Relationship to Existing Workflow Formalisms
This specification describes a model of planning that includes support for work distribution across multiple performers, nested plans, conditional branching, timing and various other facilities. Many of these are conceptually close to the features found in standard workflow languages such as YAWL (Yet another Workflow Language) [1] and OMG BPMN (Business Process Modelling Notation), as well as emerging case-based standards such as OMG CMMN (Case Management Modelling Notation) and OMG DMN (Decision Model and Notation). Of these, YAWL is the most comprehensive in its design and the most useful source of concepts for the current specification.
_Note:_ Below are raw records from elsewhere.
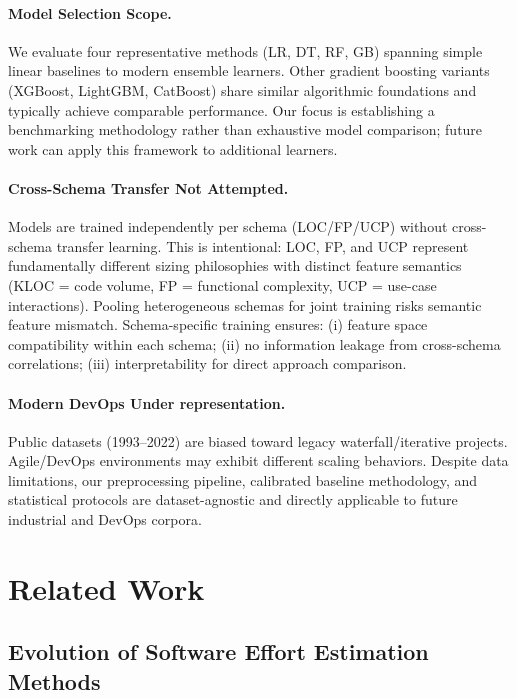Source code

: \documentclass[11pt,a4paper]{article}
\begin{document}
\paragraph{Model Selection Scope.}
We evaluate four representative methods (LR, DT, RF, GB) spanning simple linear baselines to modern ensemble learners. Other gradient boosting variants (XGBoost, LightGBM, CatBoost) share similar algorithmic foundations and typically achieve comparable performance. Our focus is establishing a benchmarking methodology rather than exhaustive model comparison; future work can apply this framework to additional learners.

\paragraph{Cross-Schema Transfer Not Attempted.}
Models are trained independently per schema (LOC/FP/UCP) without cross-schema transfer learning. This is intentional: LOC, FP, and UCP represent fundamentally different sizing philosophies with distinct feature semantics (KLOC = code volume, FP = functional complexity, UCP = use-case interactions). Pooling heterogeneous schemas for joint training risks semantic feature mismatch. Schema-specific training ensures: (i) feature space compatibility within each schema; (ii) no information leakage from cross-schema correlations; (iii) interpretability for direct approach comparison.

\paragraph{Modern DevOps Under representation.}
Public datasets (1993--2022) are biased toward legacy waterfall/iterative projects. Agile/DevOps environments may exhibit different scaling behaviors. Despite data limitations, our preprocessing pipeline, calibrated baseline methodology, and statistical protocols are dataset-agnostic and directly applicable to future industrial and DevOps corpora.




\section{Related Work}


\subsection{Evolution of Software Effort Estimation Methods}
\end{document}
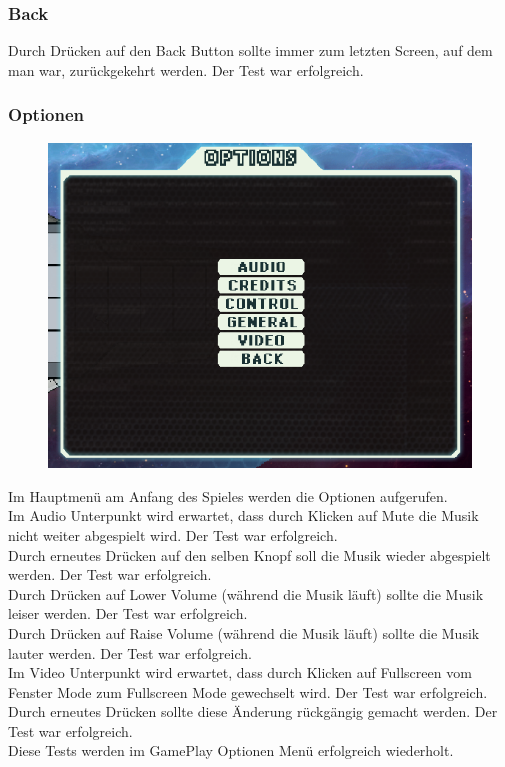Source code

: \documentclass[fontsize=12pt,paper=a4,twoside]{scrartcl}
\begin{document}
\subsubsection{Back}
Durch Drücken auf den Back Button sollte immer zum letzten Screen, auf dem man war, zurückgekehrt werden.  Der Test war erfolgreich. \\
\subsubsection{Optionen}
\begin{figure}[h!]
\centering
\includegraphics[width=0.5\linewidth]{images/options.png}
\end{figure}
Im Hauptmenü am Anfang des Spieles werden die Optionen aufgerufen. \\
Im Audio Unterpunkt wird erwartet, dass durch Klicken auf Mute die Musik nicht weiter abgespielt wird. Der Test war erfolgreich. \\
Durch erneutes Drücken auf den selben Knopf soll die Musik wieder abgespielt werden. Der Test war erfolgreich. \\
Durch Drücken auf Lower Volume (während die Musik läuft) sollte die Musik leiser werden. Der Test war erfolgreich. \\
Durch Drücken auf Raise Volume (während die Musik läuft) sollte die Musik lauter werden. Der Test war erfolgreich. \\
Im Video Unterpunkt wird erwartet, dass durch Klicken auf Fullscreen vom Fenster Mode zum Fullscreen Mode gewechselt wird.  Der Test war erfolgreich. \\
Durch erneutes Drücken sollte diese Änderung rückgängig gemacht werden.  Der Test war erfolgreich. \\
Diese Tests werden im GamePlay Optionen Menü erfolgreich wiederholt. \\



\end{document}
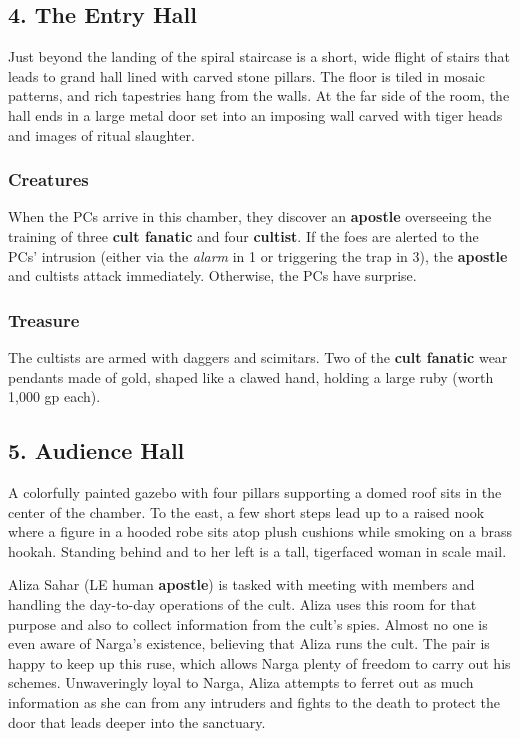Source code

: \documentclass[10pt,a4paper,twoside,bg=print,twocolumn,openany,nodeprecatedcode]{dndbook}
\begin{document}
\subsection{4. The Entry Hall}
\begin{DndReadAloud}{}
Just beyond the landing of the spiral staircase is a short, wide flight of stairs that leads to grand hall lined with carved stone pillars. The floor is tiled in mosaic patterns, and rich tapestries hang from the walls. At the far side of the room, the hall ends in a large metal door set into an imposing wall carved with tiger heads and images of ritual slaughter.

\end{DndReadAloud}

\subsubsection{Creatures}
When the PCs arrive in this chamber, they discover an \textbf{apostle} overseeing the training of three \textbf{cult fanatic} and four \textbf{cultist}. If the foes are alerted to the PCs' intrusion (either via the \textit{alarm} in 1 or triggering the trap in 3), the \textbf{apostle} and cultists attack immediately. Otherwise, the PCs have surprise.

\subsubsection{Treasure}
The cultists are armed with daggers and scimitars. Two of the \textbf{cult fanatic} wear pendants made of gold, shaped like a clawed hand, holding a large ruby (worth 1,000 gp each).

\subsection{5. Audience Hall}
\begin{DndReadAloud}{}
A colorfully painted gazebo with four pillars supporting a domed roof sits in the center of the chamber. To the east, a few short steps lead up to a raised nook where a figure in a hooded robe sits atop plush cushions while smoking on a brass hookah. Standing behind and to her left is a tall, tigerfaced woman in scale mail.

\end{DndReadAloud}

Aliza Sahar (LE human \textbf{apostle}) is tasked with meeting with members and handling the day-to-day operations of the cult. Aliza uses this room for that purpose and also to collect information from the cult's spies. Almost no one is even aware of Narga's existence, believing that Aliza runs the cult. The pair is happy to keep up this ruse, which allows Narga plenty of freedom to carry out his schemes. Unwaveringly loyal to Narga, Aliza attempts to ferret out as much information as she can from any intruders and fights to the death to protect the door that leads deeper into the sanctuary.
\end{document}
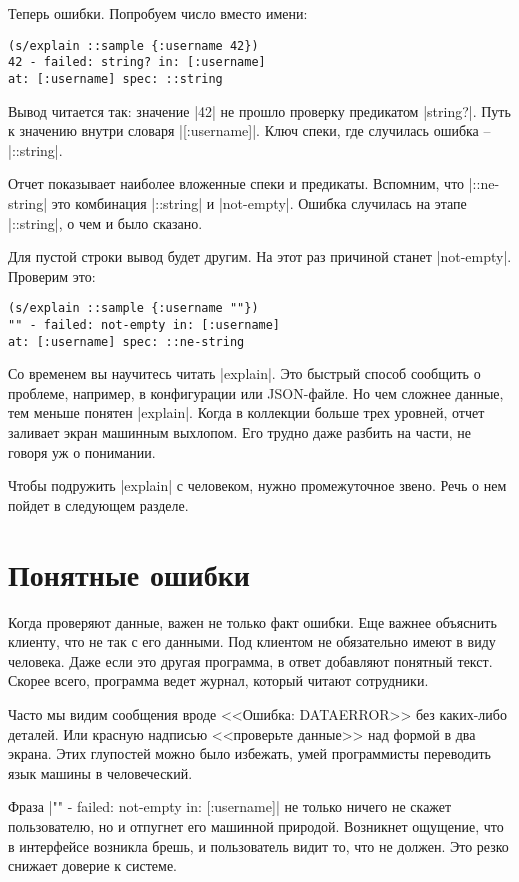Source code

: Теперь ошибки. Попробуем число вместо имени:

\begin{verbatim}
(s/explain ::sample {:username 42})
42 - failed: string? in: [:username]
at: [:username] spec: ::string
\end{verbatim}

Вывод читается так: значение \spverb|42| не прошло проверку предикатом
\spverb|string?|. Путь к значению внутри словаря \spverb|[:username]|.
Ключ спеки, где случилась ошибка -- \spverb|::string|.

Отчет показывает наиболее вложенные спеки и предикаты. Вспомним, что
\spverb|::ne-string| это комбинация \spverb|::string| и
\spverb|not-empty|. Ошибка случилась на этапе \spverb|::string|, о чем и было
сказано.

Для пустой строки вывод будет другим. На этот раз причиной станет
\spverb|not-empty|. Проверим это:

\begin{verbatim}
(s/explain ::sample {:username ""})
"" - failed: not-empty in: [:username]
at: [:username] spec: ::ne-string
\end{verbatim}

Со временем вы научитесь читать \spverb|explain|. Это быстрый способ сообщить о
проблеме, например, в конфигурации или JSON-файле. Но чем сложнее данные, тем
меньше понятен \spverb|explain|. Когда в коллекции больше трех уровней, отчет
заливает экран машинным выхлопом. Его трудно даже разбить на части, не говоря уж
о понимании.

Чтобы подружить \spverb|explain| с человеком, нужно промежуточное звено. Речь о
нем пойдет в следующем разделе.

\section{Понятные ошибки}

Когда проверяют данные, важен не только факт ошибки. Еще важнее объяснить
клиенту, что не так с его данными. Под клиентом не обязательно имеют в виду
человека. Даже если это другая программа, в ответ добавляют понятный
текст. Скорее всего, программа ведет журнал, который читают сотрудники.

Часто мы видим сообщения вроде <<Ошибка: DATAERROR>> без каких-либо деталей. Или
красную надписью <<проверьте данные>> над формой в два экрана. Этих глупостей
можно было избежать, умей программисты переводить язык машины в человеческий.

Фраза \spverb|"" - failed: not-empty in: [:username]| не только ничего не скажет
пользователю, но и отпугнет его машинной природой. Возникнет ощущение, что в
интерфейсе возникла брешь, и пользователь видит то, что не должен. Это резко
снижает доверие к системе.

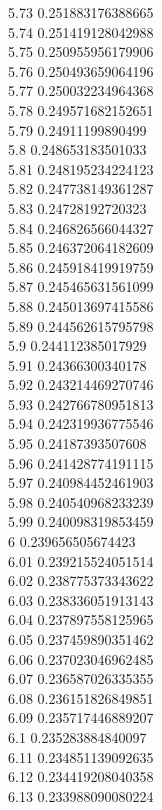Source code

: {5.73	0.251883176388665\\
5.74	0.251419128042988\\
5.75	0.250955956179906\\
5.76	0.250493659064196\\
5.77	0.250032234964368\\
5.78	0.249571682152651\\
5.79	0.24911199890499\\
5.8	0.248653183501033\\
5.81	0.248195234224123\\
5.82	0.247738149361287\\
5.83	0.24728192720323\\
5.84	0.246826566044327\\
5.85	0.246372064182609\\
5.86	0.245918419919759\\
5.87	0.245465631561099\\
5.88	0.245013697415586\\
5.89	0.244562615795798\\
5.9	0.244112385017929\\
5.91	0.24366300340178\\
5.92	0.243214469270746\\
5.93	0.242766780951813\\
5.94	0.242319936775546\\
5.95	0.24187393507608\\
5.96	0.241428774191115\\
5.97	0.240984452461903\\
5.98	0.240540968233239\\
5.99	0.240098319853459\\
6	0.239656505674423\\
6.01	0.239215524051514\\
6.02	0.238775373343622\\
6.03	0.238336051913143\\
6.04	0.237897558125965\\
6.05	0.237459890351462\\
6.06	0.237023046962485\\
6.07	0.236587026335355\\
6.08	0.236151826849851\\
6.09	0.235717446889207\\
6.1	0.235283884840097\\
6.11	0.234851139092635\\
6.12	0.234419208040358\\
6.13	0.233988090080224\\
}

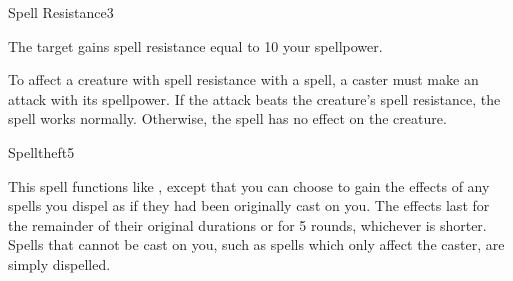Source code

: \begin{spellsection}{Spell Resistance}{3}
    \begin{spellheader}
    \end{spellheader}
    \begin{spellcontent}
        \begin{spelltargetinginfo}
        \end{spelltargetinginfo}
        \begin{spelleffects}
            \spelleffect The target gains spell resistance equal to 10 \add your spellpower.
            \spelldur \durshort
        \end{spelleffects}
    \end{spellcontent}
    \begin{spellfooter}
        \spellnotes To affect a creature with spell resistance with a spell, a caster must make an attack with its spellpower. If the attack beats the creature's spell resistance, the spell works normally. Otherwise, the spell has no effect on the creature.
        \miscastrandom
    \end{spellfooter}
\end{spellsection}

\begin{spellsection}{Spelltheft}{5}
    \begin{spellheader}
    \end{spellheader}
    \begin{spellcontent}
        \spellspecial This spell functions like , except that you can choose to gain the effects of any spells you dispel as if they had been originally cast on you. The effects last for the remainder of their original durations or for 5 rounds, whichever is shorter. Spells that cannot be cast on you, such as spells which only affect the caster, are simply dispelled.
    \end{spellcontent}
    \begin{spellfooter}
        \miscastrandom
    \end{spellfooter}
\end{spellsection}

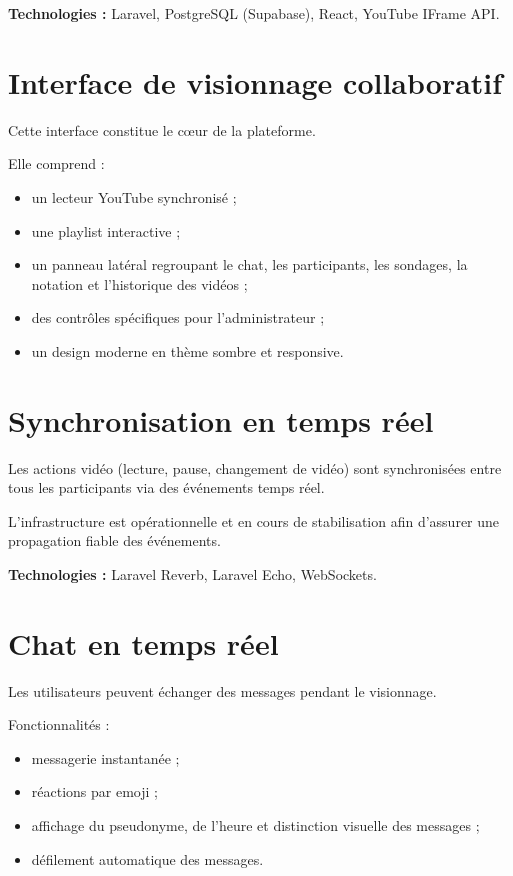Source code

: \documentclass[12pt,a4paper]{report}
\begin{document}
\textbf{Technologies :} Laravel, PostgreSQL (Supabase), React, YouTube IFrame API.

\section{Interface de visionnage collaboratif}

Cette interface constitue le cœur de la plateforme.

Elle comprend :
\begin{itemize}
  \item un lecteur YouTube synchronisé ;
  \item une playlist interactive ;
  \item un panneau latéral regroupant le chat, les participants, les sondages, la notation et l’historique des vidéos ;
  \item des contrôles spécifiques pour l’administrateur ;
  \item un design moderne en thème sombre et responsive.
\end{itemize}

\section{Synchronisation en temps réel}

Les actions vidéo (lecture, pause, changement de vidéo) sont synchronisées entre tous les participants via des événements temps réel.

L’infrastructure est opérationnelle et en cours de stabilisation afin d’assurer une propagation fiable des événements.

\textbf{Technologies :} Laravel Reverb, Laravel Echo, WebSockets.

\section{Chat en temps réel}

Les utilisateurs peuvent échanger des messages pendant le visionnage.

Fonctionnalités :
\begin{itemize}
  \item messagerie instantanée ;
  \item réactions par emoji ;
  \item affichage du pseudonyme, de l’heure et distinction visuelle des messages ;
  \item défilement automatique des messages.
\end{itemize}
\end{document}
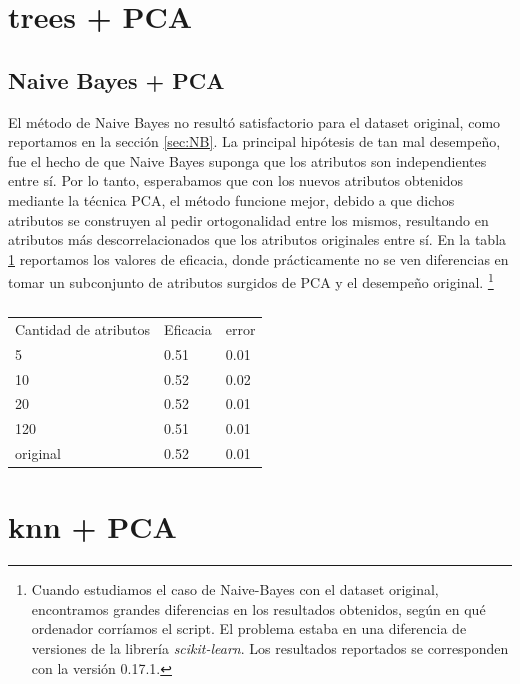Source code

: \documentclass[a4paper,10pt]{article}
\begin{document}
\section{trees + PCA}



\subsection{Naive Bayes + PCA}\label{sec:NB_PCA}

\par El método de Naive Bayes no resultó satisfactorio para el dataset original, como reportamos en la sección \ref{sec:NB}. La principal hipótesis de tan mal desempeño, fue el hecho de que Naive Bayes suponga que los atributos son independientes entre sí. Por lo tanto, esperabamos que con los nuevos atributos obtenidos mediante la técnica PCA, el método funcione mejor, debido a que dichos atributos se construyen al pedir ortogonalidad entre los mismos, resultando en atributos más descorrelacionados que los atributos originales entre sí. En la tabla \ref{table:NB} reportamos los valores de eficacia, donde prácticamente no se ven diferencias en tomar un subconjunto de atributos surgidos de PCA y el desempeño original. \footnote{Cuando estudiamos el caso de Naive-Bayes con el dataset original, encontramos grandes diferencias en los resultados obtenidos, según en qué ordenador corríamos el script. El problema estaba en una diferencia de versiones de la librería \emph{scikit-learn}. Los resultados reportados se corresponden con la versión 0.17.1.}

\begin{table}
\centering
\caption{}
\label{table:NB}
\begin{tabular}{lll}
Cantidad de atributos & Eficacia & error \\
5 & 0.51 & 0.01 \\
10 & 0.52 & 0.02 \\
20 & 0.52 & 0.01 \\
120 & 0.51 & 0.01 \\
original & 0.52 & 0.01 \\
\end{tabular}
\end{table}

\section{knn + PCA}
\end{document}

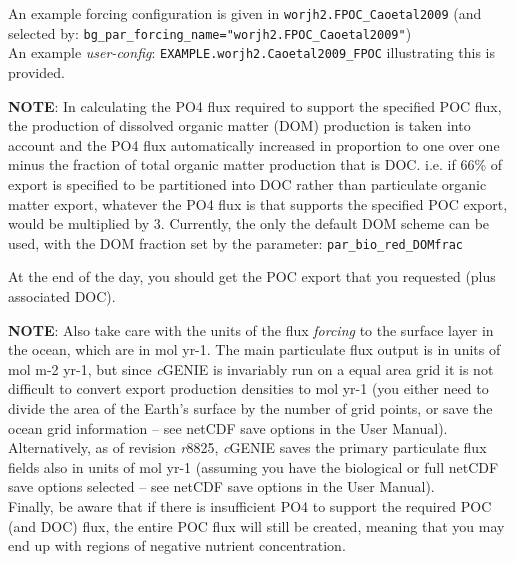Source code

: \begin{enumerate}[noitemsep]
An example forcing configuration is given in \texttt{worjh2.FPOC\_Caoetal2009} (and selected by: \texttt{bg\_par\_forcing\_name="worjh2.FPOC\_Caoetal2009"})
\\An example \textit{user-config}: \texttt{EXAMPLE.worjh2.Caoetal2009\_FPOC} illustrating this is provided.

\vspace{1mm}
\noindent \textbf{NOTE}: In calculating the PO4 flux required to support the specified POC flux, the production of dissolved organic matter (DOM) production is taken into account and the PO4 flux automatically increased in proportion to one over one minus the fraction of total organic matter production that is DOC. i.e. if 66\% of export is specified to be partitioned into DOC rather than particulate organic matter export, whatever the PO4 flux is that supports the specified   POC export, would be multiplied by 3. Currently, the only the default DOM scheme can be used, with the DOM fraction set by the parameter: \texttt{par\_bio\_red\_DOMfrac}

At the end of the day, you should get the POC export that you requested (plus associated DOC).

\noindent \textbf{NOTE}: Also take care with the units of the flux \textit{forcing} to the surface layer in the ocean, which are in mol yr-1. The main particulate flux output is in units of mol m-2 yr-1, but since \textit{c}GENIE is invariably run on a equal area grid it is not difficult to convert export production densities to mol yr-1 (you either need to divide the area of the Earth's surface by the number of grid points, or save the ocean grid information -- see netCDF save options in the User Manual). Alternatively, as of revision \textit{r}8825, \textit{c}GENIE saves the primary particulate flux fields also in units of mol yr-1 (assuming you have the biological or full netCDF save options selected -- see netCDF save options in the User Manual).
\\Finally, be aware that if there is insufficient PO4 to support the required POC (and DOC) flux, the entire POC flux will still be created, meaning that you may end up with regions of negative nutrient concentration.

\end{enumerate}


\newpage


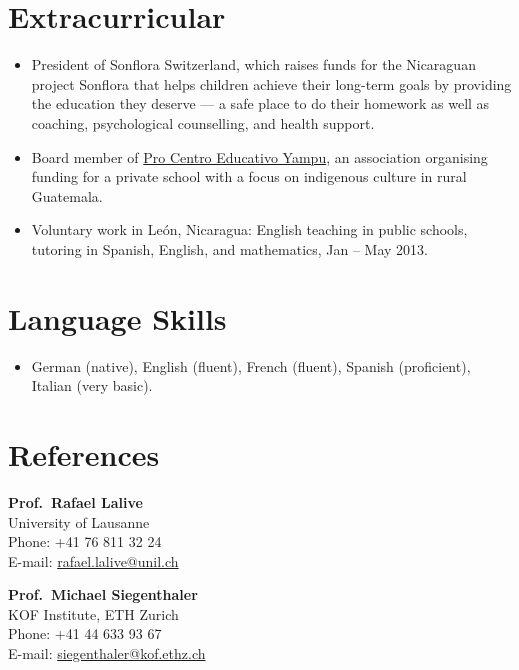 \documentclass[11pt]{article}
\begin{document}
\section{Extracurricular}
\begin{itemize}
\item President of Sonflora Switzerland, which raises funds for the Nicaraguan project Sonflora that helps children achieve their long-term goals by providing the education they deserve --- a safe place to do their homework as well as coaching, psychological counselling, and health support.
\item Board member of \href{https://ceyampu.org/}{Pro Centro Educativo Yampu}, an association organising funding for a private school with a focus on indigenous culture in rural Guatemala.
\item Voluntary work in Le\'on, Nicaragua: English teaching in public schools, tutoring in Spanish, English, and mathematics, Jan -- May 2013.
\end{itemize}

\section{Language Skills}
\begin{itemize}
\item German (native), English (fluent), French (fluent), Spanish (proficient), Italian (very basic).
\end{itemize}

\section{References}
\begin{minipage}[t]{0.48\textwidth}
\textbf{Prof.\ Rafael Lalive}\\
University of Lausanne\\
Phone: +41 76 811 32 24\\
E-mail: \href{mailto:rafael.lalive@unil.ch}{rafael.lalive@unil.ch}
\end{minipage}\hfill
\begin{minipage}[t]{0.48\textwidth}
\textbf{Prof.\ Michael Siegenthaler}\\
KOF Institute, ETH Zurich\\
Phone: +41 44 633 93 67\\
E-mail: \href{mailto:siegenthaler@kof.ethz.ch}{siegenthaler@kof.ethz.ch}
\end{minipage}
\end{document}
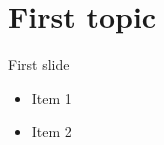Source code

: 
\section{First topic}

\begin{frame}{First slide}
	\begin{itemize}
		\item Item 1
		\item Item 2
	\end{itemize}
\end{frame}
While the model described here takes ideas from these languages, there are some key differences as well. The primary conceptual difference is that the subject (i.e. 'case') here is assumed to be a) an intentional agent (generally a human patient) that makes choices, and b) an active biological organism, which reacts to drugs and other interventions. In other words, an entity that cannot be considered a passive object (such as a package or blood sample), as is the case for most logistic workflows, for which languages such as BPMN are designed. (Note that even the patient can be a passive object in some circumstances, such as radiology.) Other departures include the use of a declarative rather than prescriptive means of defining the plan graph structure, and the formalisation of all elements of a plan and its execution.
The main consequence of this is that the design of a task plan is not taken to be a highly deterministic description whose exceptions are generally knowable in advance as they would be for a logistic system whose subjects are passive objects. Instead, tasks and groups of tightly-coupled tasks are specified in a more self-standing way, using preconditions rather than logical join and split operators.